Actual results could differ materially because of the following factors, among others: the level of orders that are received and
can be shipped in a quarter; changes in demand for our products and the products of our customers; the level and timing at
which previous design wins become actual orders and sales; inventory mix and timing of customer orders; customers’
inventory levels, order patterns and seasonality; level of sell-through of our products through distribution in any particular
fiscal period; our ability to ramp products into volume production; competition and competitive pressures on pricing and
product availability; disruptions in commercial activities, or international transport or delivery occasioned by terrorist
activity, armed conflict, war or an unexpected increase in the price of, or decrease in the supply of, oil resulting in reduced
end-user purchases relative to expectations; impact of events outside the United States, such as the business impact of
fluctuating currency rates or unrest or political instability; the cyclical nature of both the semiconductor industry and the
markets addressed by our products; market acceptance of our new products and those of our customers; the financial
condition of our customers; fluctuations in production yields, production efficiencies and overall capacity utilization;
changes in product mix; absorption of fixed costs, labor and other fixed manufacturing costs; and general industry, economic
and political conditions.
28
Distribution
Distributors accounted for 65% of our net sales in fiscal 2005, 64% of our net sales in fiscal 2004 and 60% of our net
sales in fiscal 2003.
Our largest distributor accounted for approximately 13% of our net sales in fiscal 2005 and fiscal 2004 and 12% of our
net sales in fiscal 2003. Our two largest distributors accounted for 25% of our net sales in fiscal 2005 and fiscal 2004.
Generally, we do not have long-term agreements with our distributors and we, or our distributors, may terminate their
relationships with us with little or no advanced notice.
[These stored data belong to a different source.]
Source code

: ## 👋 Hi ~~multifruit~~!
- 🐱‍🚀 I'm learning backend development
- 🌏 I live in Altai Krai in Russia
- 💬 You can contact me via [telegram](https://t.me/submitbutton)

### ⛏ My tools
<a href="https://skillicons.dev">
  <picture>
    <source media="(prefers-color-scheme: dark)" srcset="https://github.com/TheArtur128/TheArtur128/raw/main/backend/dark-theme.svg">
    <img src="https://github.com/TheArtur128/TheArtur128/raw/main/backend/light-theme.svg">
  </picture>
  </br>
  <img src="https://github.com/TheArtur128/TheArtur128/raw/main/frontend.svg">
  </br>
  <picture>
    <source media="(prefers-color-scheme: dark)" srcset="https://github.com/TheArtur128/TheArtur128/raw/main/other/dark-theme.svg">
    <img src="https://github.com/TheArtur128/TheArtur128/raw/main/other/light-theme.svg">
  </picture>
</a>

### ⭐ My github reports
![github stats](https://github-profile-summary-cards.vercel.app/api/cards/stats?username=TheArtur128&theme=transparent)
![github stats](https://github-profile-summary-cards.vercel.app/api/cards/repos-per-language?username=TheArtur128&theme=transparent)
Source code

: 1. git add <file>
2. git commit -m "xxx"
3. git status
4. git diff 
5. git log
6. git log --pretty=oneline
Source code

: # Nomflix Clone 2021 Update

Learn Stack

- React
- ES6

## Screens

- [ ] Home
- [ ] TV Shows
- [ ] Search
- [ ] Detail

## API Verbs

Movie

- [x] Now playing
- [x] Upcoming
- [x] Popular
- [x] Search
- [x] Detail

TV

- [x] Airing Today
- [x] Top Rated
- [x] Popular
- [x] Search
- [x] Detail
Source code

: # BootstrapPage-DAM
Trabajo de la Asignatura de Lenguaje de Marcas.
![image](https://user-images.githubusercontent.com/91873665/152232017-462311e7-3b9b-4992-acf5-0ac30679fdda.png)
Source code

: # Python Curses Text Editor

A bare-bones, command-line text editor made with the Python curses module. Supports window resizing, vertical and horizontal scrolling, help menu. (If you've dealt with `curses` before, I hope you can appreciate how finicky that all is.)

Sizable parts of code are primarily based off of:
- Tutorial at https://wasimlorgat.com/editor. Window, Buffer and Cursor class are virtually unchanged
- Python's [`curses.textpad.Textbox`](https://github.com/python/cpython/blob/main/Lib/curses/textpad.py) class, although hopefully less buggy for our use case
The loss of, or the disruption in the operations of, one or more of our
distributors could reduce our future net sales in a given quarter and could result in an increase in inventory returns.
At March 31, 2005, distributors were maintaining an average of approximately 2.3 months of inventory of our products.
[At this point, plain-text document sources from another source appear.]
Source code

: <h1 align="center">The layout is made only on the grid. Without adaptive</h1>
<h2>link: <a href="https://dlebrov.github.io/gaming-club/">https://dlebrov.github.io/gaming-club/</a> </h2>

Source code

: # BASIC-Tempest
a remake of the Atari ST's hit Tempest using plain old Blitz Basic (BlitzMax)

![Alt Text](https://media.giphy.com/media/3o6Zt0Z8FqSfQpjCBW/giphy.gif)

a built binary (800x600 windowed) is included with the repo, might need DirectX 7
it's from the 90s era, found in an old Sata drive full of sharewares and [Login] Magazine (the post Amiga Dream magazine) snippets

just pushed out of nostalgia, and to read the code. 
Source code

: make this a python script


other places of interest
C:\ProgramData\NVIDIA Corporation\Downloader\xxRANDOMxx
Over the past three fiscal years, the months of inventory maintained by our distributors have fluctuated between
approximately 2.0 months and 2.8 months. Thus, inventory levels at our distributors are at the low to moderate end of the
range we have experienced over the last three years. As we recognize revenue based on sell through for all of our
distributors, we do not believe that inventory holding patterns at our distributors will materially impact our net sales.
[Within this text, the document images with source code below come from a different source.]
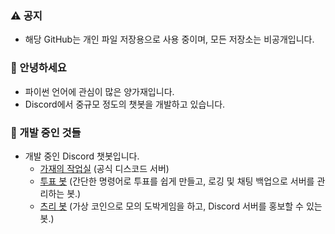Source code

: ### ⚠️ 공지
- 해당 GitHub는 개인 파일 저장용으로 사용 중이며, 모든 저장소는 비공개입니다.

### 👋 안녕하세요
- 파이썬 언어에 관심이 많은 양가재입니다.
- Discord에서 중규모 정도의 챗봇을 개발하고 있습니다.

### 🤖 개발 중인 것들
- 개발 중인 Discord 챗봇입니다.
    - [가재의 작업실](https://gajae.ml/discord) (공식 디스코드 서버)
    - [투표 봇](https://gajae.ml/) (간단한 명령어로 투표를 쉽게 만들고, 로깅 및 채팅 백업으로 서버를 관리하는 봇.)
    - [츠리 봇](https://gajae.ml/) (가상 코인으로 모의 도박게임을 하고, Discord 서버를 홍보할 수 있는 봇.)
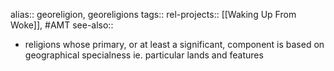 alias:: georeligion, georeligions
tags::
rel-projects:: [[Waking Up From Woke]], #AMT
see-also::

- religions whose primary, or at least a significant, component is based on geographical specialness ie. particular lands and features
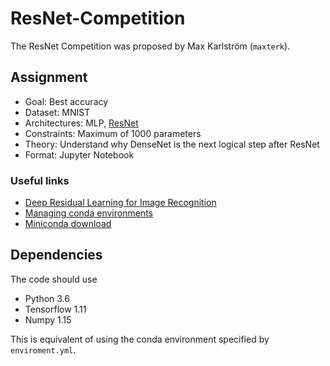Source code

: # ResNet-Competition
The ResNet Competition was proposed by Max Karlström (`maxterk`).

## Assignment
* Goal: Best accuracy
* Dataset: MNIST
* Architectures: MLP, [ResNet](https://arxiv.org/abs/1512.03385)
* Constraints: Maximum of 1000 parameters
* Theory: Understand why DenseNet is the next logical step after ResNet
* Format: Jupyter Notebook

### Useful links
* [Deep Residual Learning for Image Recognition](https://arxiv.org/abs/1512.03385)
* [Managing conda environments](https://conda.io/docs/user-guide/tasks/manage-environments.html)
* [Miniconda download](https://conda.io/miniconda.html)

## Dependencies
The code should use
* Python 3.6
* Tensorflow 1.11
* Numpy 1.15

This is equivalent of using the conda environment specified by `enviroment.yml`.

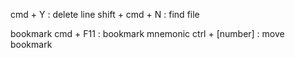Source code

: cmd + Y : delete line
shift + cmd + N : find file

bookmark
cmd + F11 : bookmark mnemonic
ctrl + [number] : move bookmark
Distributors generally have broad-based rights to return product to us. As revenue on distributor shipments is not
recognized until the distributors sell our product on to their end customers, distributor returns have no impact on revenue
recognition.
We also grant certain credits to our third-party distributors and also offer these distributors price protection. The credits
are granted to the distributors on specifically identified pieces of the distributors’ business to allow them to earn a
competitive gross margin on the sale of our products to their end customers. The credits are on a per unit basis and are not
given to the distributor until they provide information regarding the sale to their end customer. The effect of granting these
credits establishes the net selling price from us to our distributors for the products and results in the net revenue recognized
by us when the product is sold by the distributors to their end customers.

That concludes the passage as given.